List every line in this data where the string "right" occurs.

Segment Open

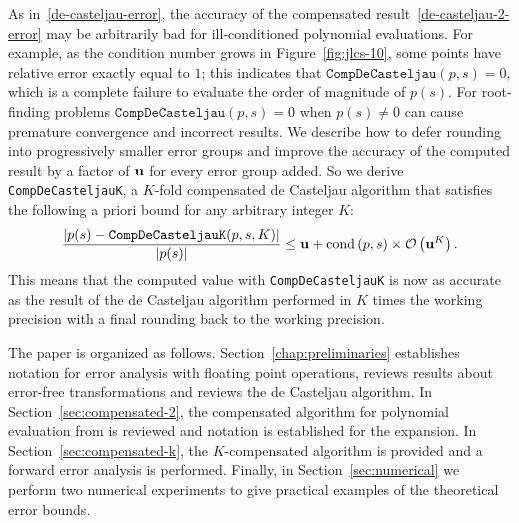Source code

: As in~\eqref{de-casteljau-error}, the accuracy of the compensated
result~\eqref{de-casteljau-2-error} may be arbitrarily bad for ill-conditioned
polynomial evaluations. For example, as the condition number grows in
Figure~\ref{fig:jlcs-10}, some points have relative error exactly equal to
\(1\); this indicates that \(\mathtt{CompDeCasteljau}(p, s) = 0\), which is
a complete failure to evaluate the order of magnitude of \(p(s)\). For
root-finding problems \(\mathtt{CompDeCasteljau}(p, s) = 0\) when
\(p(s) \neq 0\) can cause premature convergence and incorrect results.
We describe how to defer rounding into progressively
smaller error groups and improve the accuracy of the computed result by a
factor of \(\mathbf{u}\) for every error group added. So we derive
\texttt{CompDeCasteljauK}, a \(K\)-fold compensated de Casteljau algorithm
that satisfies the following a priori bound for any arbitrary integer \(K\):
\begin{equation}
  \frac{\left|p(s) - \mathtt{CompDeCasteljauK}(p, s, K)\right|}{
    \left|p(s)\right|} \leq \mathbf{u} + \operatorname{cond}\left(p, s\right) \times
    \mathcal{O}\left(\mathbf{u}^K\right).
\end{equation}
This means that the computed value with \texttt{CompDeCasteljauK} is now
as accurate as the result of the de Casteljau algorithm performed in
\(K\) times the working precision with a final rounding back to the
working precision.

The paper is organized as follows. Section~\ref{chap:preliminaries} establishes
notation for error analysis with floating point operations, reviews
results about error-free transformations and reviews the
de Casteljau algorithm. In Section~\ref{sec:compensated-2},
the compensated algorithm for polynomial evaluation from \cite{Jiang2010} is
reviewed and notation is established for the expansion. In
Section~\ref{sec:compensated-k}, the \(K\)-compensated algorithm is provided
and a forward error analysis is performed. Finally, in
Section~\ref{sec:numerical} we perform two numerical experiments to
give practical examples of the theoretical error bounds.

Segment Closed

REPLY TO THE EXERCISE
  \frac{\left|p(s) - \mathtt{CompDeCasteljauK}(p, s, K)\right|}{
    \left|p(s)\right|} \leq \mathbf{u} + \operatorname{cond}\left(p, s\right) \times
    \mathcal{O}\left(\mathbf{u}^K\right).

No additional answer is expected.